### [Given records]
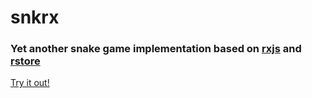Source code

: # snkrx

### Yet another snake game implementation based on [rxjs](http://reactivex.io/rxjs/) and [rstore](https://github.com/nikitadyumin/rstore)

[Try it out!](https://kvzaytsev.github.io/snkrx/)
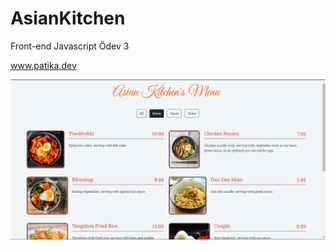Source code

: # AsianKitchen
Front-end Javascript Ödev 3

www.patika.dev

![image](https://github.com/serapakdogan/AsianKitchen/blob/db23924e0ab641a3e3f1c631bec1a65e12db74fc/image/kitchen.png)
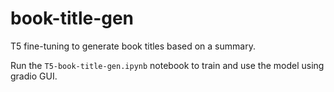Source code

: # book-title-gen
T5 fine-tuning to generate book titles based on a summary.

Run the `T5-book-title-gen.ipynb` notebook to train and use the model using gradio GUI.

### [Work task]
Output every record above word for word, omitting any pictures they contain.

### [Response to this task]
Source code

: # snkrx

### Yet another snake game implementation based on [rxjs](http://reactivex.io/rxjs/) and [rstore](https://github.com/nikitadyumin/rstore)

[Try it out!](https://kvzaytsev.github.io/snkrx/)
Source code

: # AsianKitchen
Front-end Javascript Ödev 3

www.patika.dev

![image](https://github.com/serapakdogan/AsianKitchen/blob/db23924e0ab641a3e3f1c631bec1a65e12db74fc/image/kitchen.png)
Source code

: # book-title-gen
T5 fine-tuning to generate book titles based on a summary.

Run the `T5-book-title-gen.ipynb` notebook to train and use the model using gradio GUI.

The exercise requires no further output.